The motor 17 is operated to start the rotation of the substrate holder 13.
Argon gas, which is an inert gas for sputtering, and oxygen gas, which is a reactive gas, are introduced into the film forming process zone 20 from the sputtering gas cylinder 27 and the reactive gas cylinder 79 by adjusting the flow rate with the mass flow controller 25 to form a film forming process. The sputtering atmosphere in the zone 20 is adjusted.
The flow rate of each gas introduced into the film forming process zone 20 at this time is about 300 sccm for argon gas and 15 to 24 sccm for oxygen gas.
[0069]
Then, an AC voltage having a frequency of 1 to 100 KHz is applied from the AC power source 23 to the sputtering electrodes 21a and 21b via the transformer 24 so that an alternating electric field is applied to the targets 29a and 29b.
Thereby, at a certain point in time, the target 29a becomes the cathode (negative pole), and at that time, the target 29b always becomes the anode (positive pole). When the direction of the alternating current changes at the next time point, the target 29b becomes the cathode (minus pole) and the target 29a becomes the anode (plus pole). In this way, the pair of targets 29a and 29b alternately become an anode and a cathode, so that plasma is formed and the target on the cathode is sputtered.
[0070]
At this time, non-conductive or low-conductivity silicon incomplete oxide, silicon oxide, etc. may adhere on the anode, but when this anode is converted into a cathode by an alternating electric field, these silicon incomplete oxidation Objects are sputtered, and the target surface becomes the original clean state.
By repeating this, a stable anode potential state is always obtained, a change in plasma potential (usually substantially equal to the anode potential) is prevented, and a silicon incomplete oxide ultrathin film is stably formed.
In this way, power is supplied from the sputtering AC power source 23, and silicon is sputtered to form SiO on the substrate. _x Deposition of an incomplete metal oxide thin film such as (x <2).
[0071]
Simultaneously with sputtering in the film forming process zone 20, oxygen gas as a reactive gas is introduced into the reaction process zone 60 from a reactive gas cylinder 79. High frequency power of 100 KHz to 50 MHz is applied to the coiled electrode 65, and plasma is generated by the active species generator 61. The pressure in the reaction process zone 60 is 0.7 × 10 ^-1 Maintain at ~ 1.0 Pa.
The plasma in the reactive gas plasma generation chamber 63 includes oxygen gas ions and electrons that are charged particles, radicals and excited radicals that are active species of electrically neutral reactive gases, atoms and molecules.

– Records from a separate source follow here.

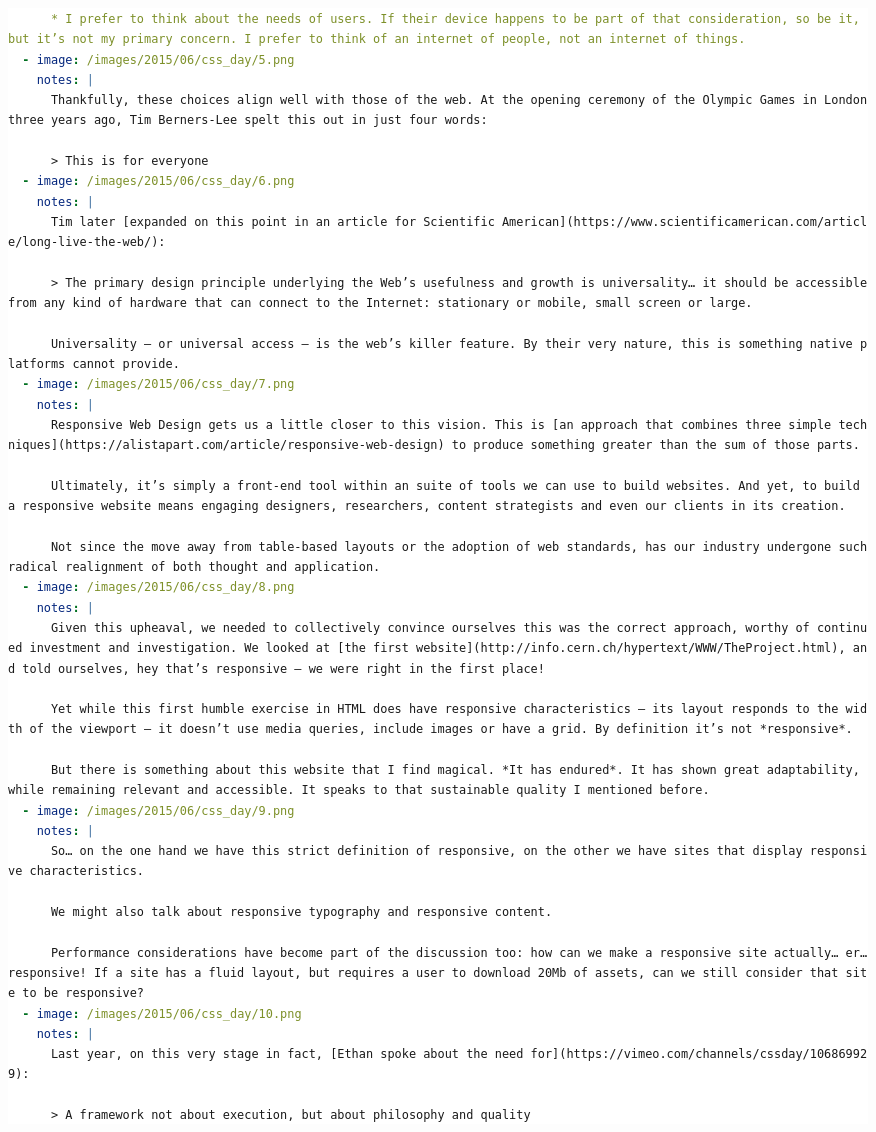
 ```yaml
      * I prefer to think about the needs of users. If their device happens to be part of that consideration, so be it, but it’s not my primary concern. I prefer to think of an internet of people, not an internet of things.
  - image: /images/2015/06/css_day/5.png
    notes: |
      Thankfully, these choices align well with those of the web. At the opening ceremony of the Olympic Games in London three years ago, Tim Berners-Lee spelt this out in just four words:

      > This is for everyone
  - image: /images/2015/06/css_day/6.png
    notes: |
      Tim later [expanded on this point in an article for Scientific American](https://www.scientificamerican.com/article/long-live-the-web/):

      > The primary design principle underlying the Web’s usefulness and growth is universality… it should be accessible from any kind of hardware that can connect to the Internet: stationary or mobile, small screen or large.

      Universality – or universal access – is the web’s killer feature. By their very nature, this is something native platforms cannot provide.
  - image: /images/2015/06/css_day/7.png
    notes: |
      Responsive Web Design gets us a little closer to this vision. This is [an approach that combines three simple techniques](https://alistapart.com/article/responsive-web-design) to produce something greater than the sum of those parts.

      Ultimately, it’s simply a front-end tool within an suite of tools we can use to build websites. And yet, to build a responsive website means engaging designers, researchers, content strategists and even our clients in its creation.

      Not since the move away from table-based layouts or the adoption of web standards, has our industry undergone such radical realignment of both thought and application.
  - image: /images/2015/06/css_day/8.png
    notes: |
      Given this upheaval, we needed to collectively convince ourselves this was the correct approach, worthy of continued investment and investigation. We looked at [the first website](http://info.cern.ch/hypertext/WWW/TheProject.html), and told ourselves, hey that’s responsive – we were right in the first place!

      Yet while this first humble exercise in HTML does have responsive characteristics – its layout responds to the width of the viewport – it doesn’t use media queries, include images or have a grid. By definition it’s not *responsive*.

      But there is something about this website that I find magical. *It has endured*. It has shown great adaptability, while remaining relevant and accessible. It speaks to that sustainable quality I mentioned before.
  - image: /images/2015/06/css_day/9.png
    notes: |
      So… on the one hand we have this strict definition of responsive, on the other we have sites that display responsive characteristics.

      We might also talk about responsive typography and responsive content.

      Performance considerations have become part of the discussion too: how can we make a responsive site actually… er… responsive! If a site has a fluid layout, but requires a user to download 20Mb of assets, can we still consider that site to be responsive?
  - image: /images/2015/06/css_day/10.png
    notes: |
      Last year, on this very stage in fact, [Ethan spoke about the need for](https://vimeo.com/channels/cssday/106869929):

      > A framework not about execution, but about philosophy and quality

```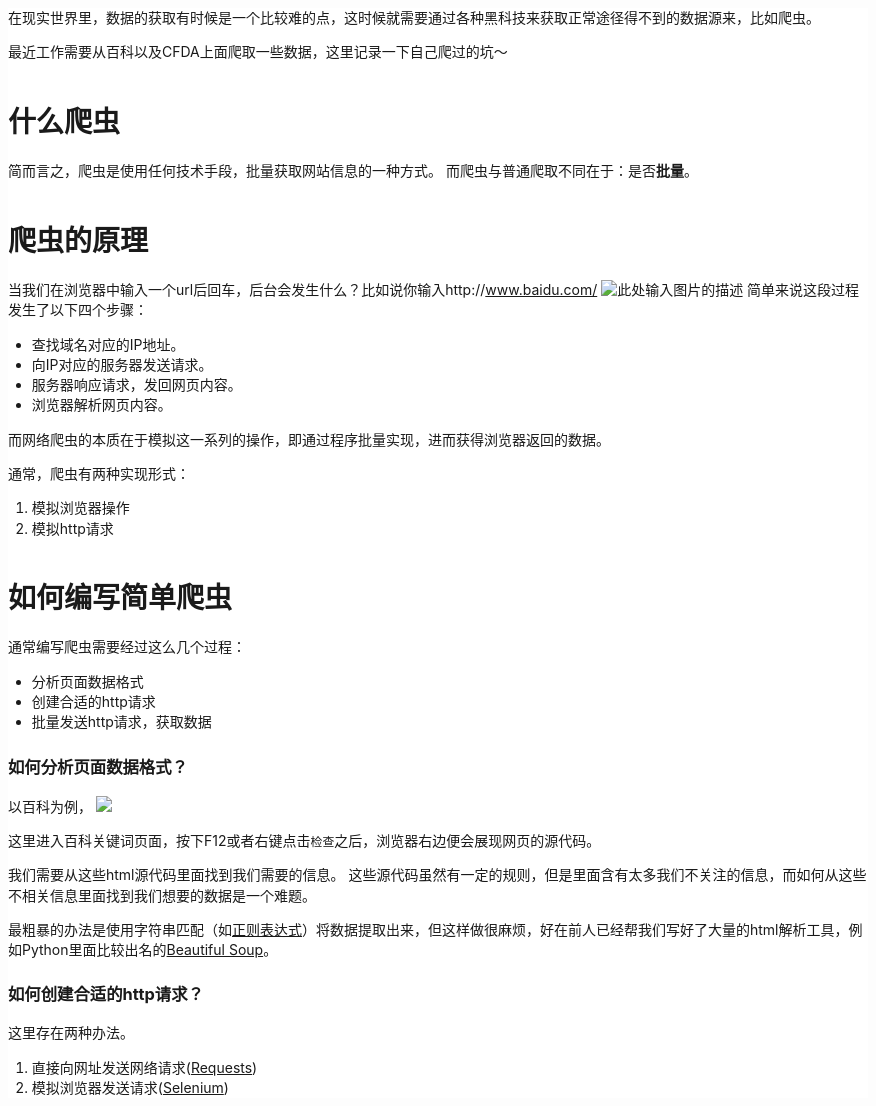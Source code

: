 在现实世界里，数据的获取有时候是一个比较难的点，这时候就需要通过各种黑科技来获取正常途径得不到的数据源来，比如爬虫。

最近工作需要从百科以及CFDA上面爬取一些数据，这里记录一下自己爬过的坑～

# 什么爬虫
简而言之，爬虫是使用任何技术手段，批量获取网站信息的一种方式。
而爬虫与普通爬取不同在于：是否**批量**。

# 爬虫的原理
当我们在浏览器中输入一个url后回车，后台会发生什么？比如说你输入http://www.baidu.com/
![此处输入图片的描述][1]
简单来说这段过程发生了以下四个步骤：

* 查找域名对应的IP地址。
* 向IP对应的服务器发送请求。
* 服务器响应请求，发回网页内容。
* 浏览器解析网页内容。

而网络爬虫的本质在于模拟这一系列的操作，即通过程序批量实现，进而获得浏览器返回的数据。

通常，爬虫有两种实现形式：

1. 模拟浏览器操作
2. 模拟http请求

# 如何编写简单爬虫

通常编写爬虫需要经过这么几个过程：

* 分析页面数据格式
* 创建合适的http请求
* 批量发送http请求，获取数据

### 如何分析页面数据格式？
以百科为例，
![](http://p7ffgka2w.bkt.clouddn.com/18-8-9/18470634.jpg)

这里进入百科关键词页面，按下F12或者右键点击`检查`之后，浏览器右边便会展现网页的源代码。

我们需要从这些html源代码里面找到我们需要的信息。
这些源代码虽然有一定的规则，但是里面含有太多我们不关注的信息，而如何从这些不相关信息里面找到我们想要的数据是一个难题。

最粗暴的办法是使用字符串匹配（如[正则表达式](https://zh.wikipedia.org/zh-hans/%E6%AD%A3%E5%88%99%E8%A1%A8%E8%BE%BE%E5%BC%8F)）将数据提取出来，但这样做很麻烦，好在前人已经帮我们写好了大量的html解析工具，例如Python里面比较出名的[Beautiful Soup](https://www.crummy.com/software/BeautifulSoup/bs4/doc/index.zh.html)。


### 如何创建合适的http请求？
这里存在两种办法。

1. 直接向网址发送网络请求([Requests](http://docs.python-requests.org/zh_CN/latest/user/quickstart.html))
2. 模拟浏览器发送请求([Selenium](http://selenium-python.readthedocs.io/))


  [1]: https://piaosanlang.gitbooks.io/spiders/photos/01-webdns.jpg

Exists. Among them, the active species of the latter electrically neutral reactive gas are selectively or preferentially guided to the reaction process zone 60 by the grid 81.
[0072]
When the substrate holder 13 rotates and the substrate is in the film formation process zone 20, the metal incomplete oxide ultrathin film SiO _x When the substrate on which (x <2) is formed enters the reaction process zone 60, the ultra-thin film is completely oxidized by the active species of oxygen gas and becomes SiO 2 ₂ Is converted to
Thus, by rotating the substrate holder 13 on which the substrate is mounted, the metal incomplete oxide ultrathin film SiO in the film formation process zone 20 is obtained. _x (X <2) formation and SiO in the reaction process zone 60 ₂ Is repeatedly converted into SiO 2 having a desired film thickness on the substrate. ₂ Is formed.
The target 21 is made of SiO. ₂ May be used. Unlike the conventional RF and DC reactive sputtering method using a compound target, in the present invention, the target 21 is made of SiO 2. ₂ Even in the case where oxygen is used, since oxygen deficiency is compensated in the reaction process zone 60, stable SiO ₂ It is possible to form a film.

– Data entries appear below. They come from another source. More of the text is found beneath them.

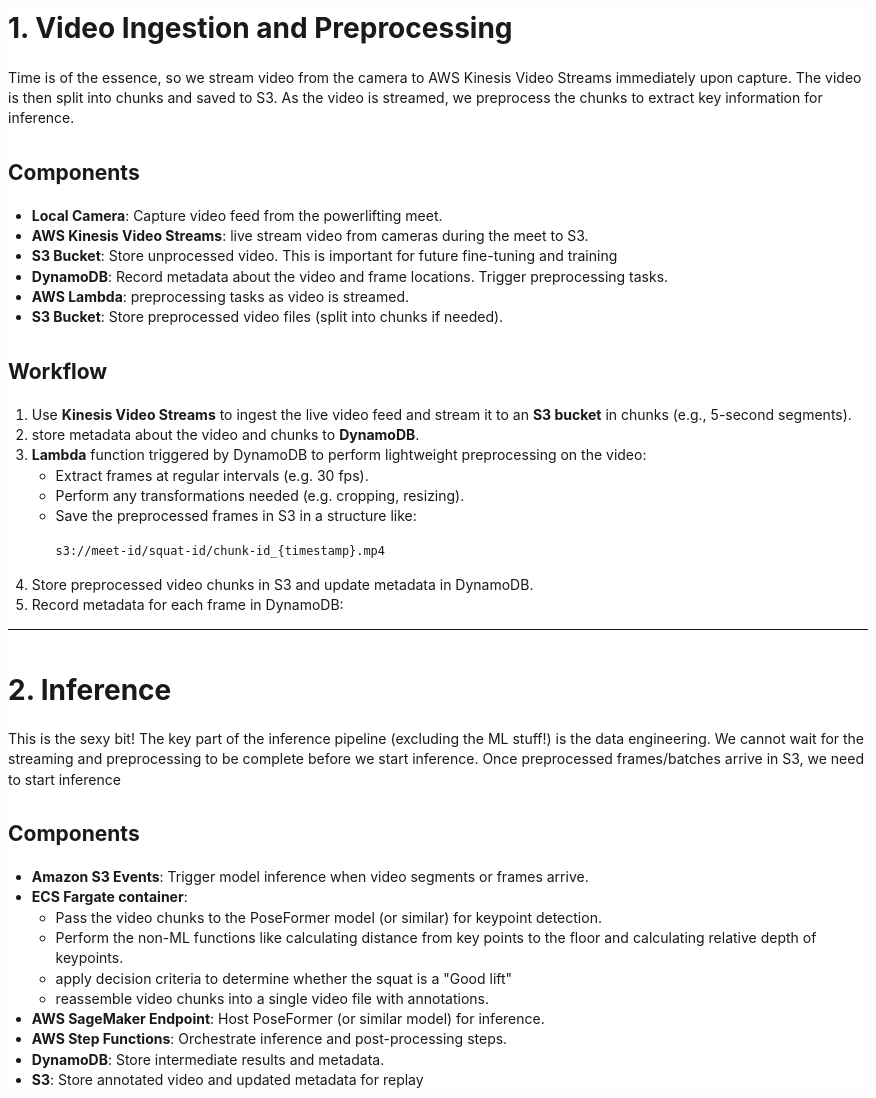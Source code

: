 # 1. Video Ingestion and Preprocessing
Time is of the essence, so we stream video from the camera to AWS Kinesis Video 
Streams immediately upon capture. The video is then split into chunks and 
saved to S3. As the video is streamed, we preprocess the chunks to extract key 
information for inference.

## Components
- **Local Camera**: Capture video feed from the powerlifting meet.
- **AWS Kinesis Video Streams**: live stream video from cameras during the meet to S3.
- **S3 Bucket**: Store unprocessed video. This is important for future fine-tuning and training
- **DynamoDB**: Record metadata about the video and frame locations. Trigger preprocessing tasks.
- **AWS Lambda**: preprocessing tasks as video is streamed.
- **S3 Bucket**: Store preprocessed video files (split into chunks if needed).

## Workflow
1. Use **Kinesis Video Streams** to ingest the live video feed and stream it to an **S3 bucket** in chunks (e.g., 5-second segments).
2. store metadata about the video and chunks to **DynamoDB**.
3. **Lambda** function triggered by DynamoDB to perform lightweight preprocessing on the video:
   - Extract frames at regular intervals (e.g. 30 fps).
   - Perform any transformations needed (e.g. cropping, resizing).
   - Save the preprocessed frames in S3 in a structure like:
     ```
     s3://meet-id/squat-id/chunk-id_{timestamp}.mp4
     ```
4. Store preprocessed video chunks in S3 and update metadata in DynamoDB.
5. Record metadata for each frame in DynamoDB:

---
# 2. Inference
This is the sexy bit! The key part of the inference pipeline (excluding the ML stuff!) is the data 
engineering. We cannot wait for the streaming and preprocessing to be complete 
before we start inference. Once preprocessed frames/batches arrive in S3, 
we need to start inference

## Components
- **Amazon S3 Events**: Trigger model inference when video segments or frames arrive.
- **ECS Fargate container**: 
  - Pass the video chunks to the PoseFormer model (or similar) for keypoint detection.
  - Perform the non-ML functions like calculating distance from key points to the floor and calculating relative depth of keypoints.
  - apply decision criteria to determine whether the squat is a "Good lift"
  - reassemble video chunks into a single video file with annotations.
- **AWS SageMaker Endpoint**: Host PoseFormer (or similar model) for inference.
- **AWS Step Functions**: Orchestrate inference and post-processing steps.
- **DynamoDB**: Store intermediate results and metadata.
- **S3**: Store annotated video and updated metadata for replay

Thereafter, the sputtering AC power supply 23 is turned off.
[0073]
The pressure in the deposition process zone 240 is set to 1.0 × 10 ^-1 Adjust to ~ 1.3 Pa.
While adjusting the flow rate with the mass flow controller 45, argon gas as an inert gas is introduced from the sputtering gas cylinder 47 and oxygen gas as a reactive gas is introduced from the reactive gas cylinder 79 into the film forming process zone 40.

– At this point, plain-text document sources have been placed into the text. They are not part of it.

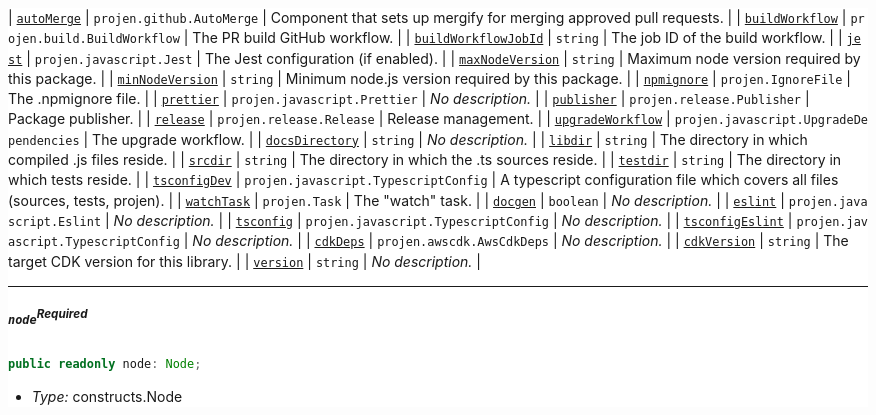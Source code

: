 | <code><a href="#@cdk-att/projen-awscdk-construct.AwsCdkConstructLibrary.property.autoMerge">autoMerge</a></code> | <code>projen.github.AutoMerge</code> | Component that sets up mergify for merging approved pull requests. |
| <code><a href="#@cdk-att/projen-awscdk-construct.AwsCdkConstructLibrary.property.buildWorkflow">buildWorkflow</a></code> | <code>projen.build.BuildWorkflow</code> | The PR build GitHub workflow. |
| <code><a href="#@cdk-att/projen-awscdk-construct.AwsCdkConstructLibrary.property.buildWorkflowJobId">buildWorkflowJobId</a></code> | <code>string</code> | The job ID of the build workflow. |
| <code><a href="#@cdk-att/projen-awscdk-construct.AwsCdkConstructLibrary.property.jest">jest</a></code> | <code>projen.javascript.Jest</code> | The Jest configuration (if enabled). |
| <code><a href="#@cdk-att/projen-awscdk-construct.AwsCdkConstructLibrary.property.maxNodeVersion">maxNodeVersion</a></code> | <code>string</code> | Maximum node version required by this package. |
| <code><a href="#@cdk-att/projen-awscdk-construct.AwsCdkConstructLibrary.property.minNodeVersion">minNodeVersion</a></code> | <code>string</code> | Minimum node.js version required by this package. |
| <code><a href="#@cdk-att/projen-awscdk-construct.AwsCdkConstructLibrary.property.npmignore">npmignore</a></code> | <code>projen.IgnoreFile</code> | The .npmignore file. |
| <code><a href="#@cdk-att/projen-awscdk-construct.AwsCdkConstructLibrary.property.prettier">prettier</a></code> | <code>projen.javascript.Prettier</code> | *No description.* |
| <code><a href="#@cdk-att/projen-awscdk-construct.AwsCdkConstructLibrary.property.publisher">publisher</a></code> | <code>projen.release.Publisher</code> | Package publisher. |
| <code><a href="#@cdk-att/projen-awscdk-construct.AwsCdkConstructLibrary.property.release">release</a></code> | <code>projen.release.Release</code> | Release management. |
| <code><a href="#@cdk-att/projen-awscdk-construct.AwsCdkConstructLibrary.property.upgradeWorkflow">upgradeWorkflow</a></code> | <code>projen.javascript.UpgradeDependencies</code> | The upgrade workflow. |
| <code><a href="#@cdk-att/projen-awscdk-construct.AwsCdkConstructLibrary.property.docsDirectory">docsDirectory</a></code> | <code>string</code> | *No description.* |
| <code><a href="#@cdk-att/projen-awscdk-construct.AwsCdkConstructLibrary.property.libdir">libdir</a></code> | <code>string</code> | The directory in which compiled .js files reside. |
| <code><a href="#@cdk-att/projen-awscdk-construct.AwsCdkConstructLibrary.property.srcdir">srcdir</a></code> | <code>string</code> | The directory in which the .ts sources reside. |
| <code><a href="#@cdk-att/projen-awscdk-construct.AwsCdkConstructLibrary.property.testdir">testdir</a></code> | <code>string</code> | The directory in which tests reside. |
| <code><a href="#@cdk-att/projen-awscdk-construct.AwsCdkConstructLibrary.property.tsconfigDev">tsconfigDev</a></code> | <code>projen.javascript.TypescriptConfig</code> | A typescript configuration file which covers all files (sources, tests, projen). |
| <code><a href="#@cdk-att/projen-awscdk-construct.AwsCdkConstructLibrary.property.watchTask">watchTask</a></code> | <code>projen.Task</code> | The "watch" task. |
| <code><a href="#@cdk-att/projen-awscdk-construct.AwsCdkConstructLibrary.property.docgen">docgen</a></code> | <code>boolean</code> | *No description.* |
| <code><a href="#@cdk-att/projen-awscdk-construct.AwsCdkConstructLibrary.property.eslint">eslint</a></code> | <code>projen.javascript.Eslint</code> | *No description.* |
| <code><a href="#@cdk-att/projen-awscdk-construct.AwsCdkConstructLibrary.property.tsconfig">tsconfig</a></code> | <code>projen.javascript.TypescriptConfig</code> | *No description.* |
| <code><a href="#@cdk-att/projen-awscdk-construct.AwsCdkConstructLibrary.property.tsconfigEslint">tsconfigEslint</a></code> | <code>projen.javascript.TypescriptConfig</code> | *No description.* |
| <code><a href="#@cdk-att/projen-awscdk-construct.AwsCdkConstructLibrary.property.cdkDeps">cdkDeps</a></code> | <code>projen.awscdk.AwsCdkDeps</code> | *No description.* |
| <code><a href="#@cdk-att/projen-awscdk-construct.AwsCdkConstructLibrary.property.cdkVersion">cdkVersion</a></code> | <code>string</code> | The target CDK version for this library. |
| <code><a href="#@cdk-att/projen-awscdk-construct.AwsCdkConstructLibrary.property.version">version</a></code> | <code>string</code> | *No description.* |

---

##### `node`<sup>Required</sup> <a name="node" id="@cdk-att/projen-awscdk-construct.AwsCdkConstructLibrary.property.node"></a>

```typescript
public readonly node: Node;
```

- *Type:* constructs.Node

The flow rate of each gas introduced into the film forming process zone 20 at this time is about 300 sccm for argon gas and 15 to 24 sccm for oxygen gas.
An AC voltage having a frequency of 1 to 100 KHz is applied from the sputtering AC power supply 43 so that an alternating electric field is applied to the targets 49a and 49b. Sputtering titanium to form TiO on the substrate _x Deposition of an ultra-thin metal oxide thin film such as (x <2) is started.
[0074]
At the same time, oxygen gas as a reactive gas is introduced into the reaction process zone 60 from the reactive gas cylinder 79, and the active species generator 61 is operated to generate the active species of oxygen gas.
Then, when the substrate holder 13 rotates, the metal incomplete oxide ultrathin film TiO is formed on the substrate in the film formation process zone 40. _x (X <2) is formed, and in the reaction process zone 60, the ultrathin film is completely oxidized by the active species of oxygen gas to produce TiO 2. ₂ Is converted to
[0075]
Thus, by rotating the substrate holder 13 on which the substrate is mounted, the metal incomplete oxide ultrathin film TiO in the film formation process zone 40 is obtained. _x (X <2) formation and TiO in reaction process zone 60 ₂ Are repeatedly converted into TiO having a desired film thickness on the substrate. ₂ Is formed.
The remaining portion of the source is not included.